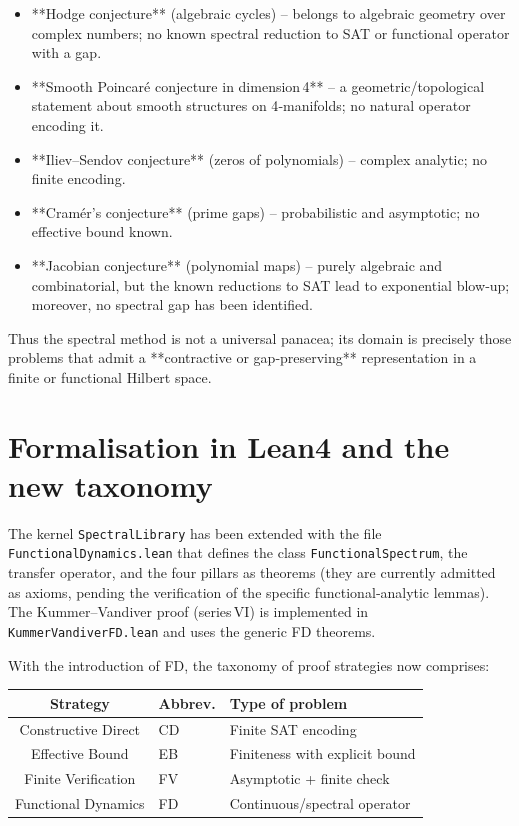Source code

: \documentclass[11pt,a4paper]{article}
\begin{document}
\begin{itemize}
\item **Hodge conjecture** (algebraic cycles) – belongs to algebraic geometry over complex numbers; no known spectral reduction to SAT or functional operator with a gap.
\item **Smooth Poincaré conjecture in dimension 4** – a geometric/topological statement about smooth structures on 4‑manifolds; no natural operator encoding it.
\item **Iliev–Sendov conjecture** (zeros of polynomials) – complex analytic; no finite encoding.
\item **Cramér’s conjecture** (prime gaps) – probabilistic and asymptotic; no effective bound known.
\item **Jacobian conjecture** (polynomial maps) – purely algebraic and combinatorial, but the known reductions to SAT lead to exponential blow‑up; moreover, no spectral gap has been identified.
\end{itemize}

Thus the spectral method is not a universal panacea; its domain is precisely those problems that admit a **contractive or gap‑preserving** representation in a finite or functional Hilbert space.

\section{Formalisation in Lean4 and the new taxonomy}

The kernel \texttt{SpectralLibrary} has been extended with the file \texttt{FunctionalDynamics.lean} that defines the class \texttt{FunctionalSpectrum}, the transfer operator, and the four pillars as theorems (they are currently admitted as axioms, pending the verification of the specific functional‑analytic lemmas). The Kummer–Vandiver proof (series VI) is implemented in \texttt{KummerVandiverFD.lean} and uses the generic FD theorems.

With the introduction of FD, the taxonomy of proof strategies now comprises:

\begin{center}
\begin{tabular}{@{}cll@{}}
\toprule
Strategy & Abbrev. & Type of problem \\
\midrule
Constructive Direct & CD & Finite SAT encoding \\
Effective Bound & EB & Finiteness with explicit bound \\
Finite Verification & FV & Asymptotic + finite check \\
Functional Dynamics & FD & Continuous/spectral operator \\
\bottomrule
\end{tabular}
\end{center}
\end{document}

■ ■ ■ ■ ■

▶ _What needs to be done_
Which lines of the data contain the word "begin"? Copy each one.

▶ _Output of the task_
\begin{document}
\begin{itemize}
\begin{center}
\begin{tabular}{@{}cll@{}}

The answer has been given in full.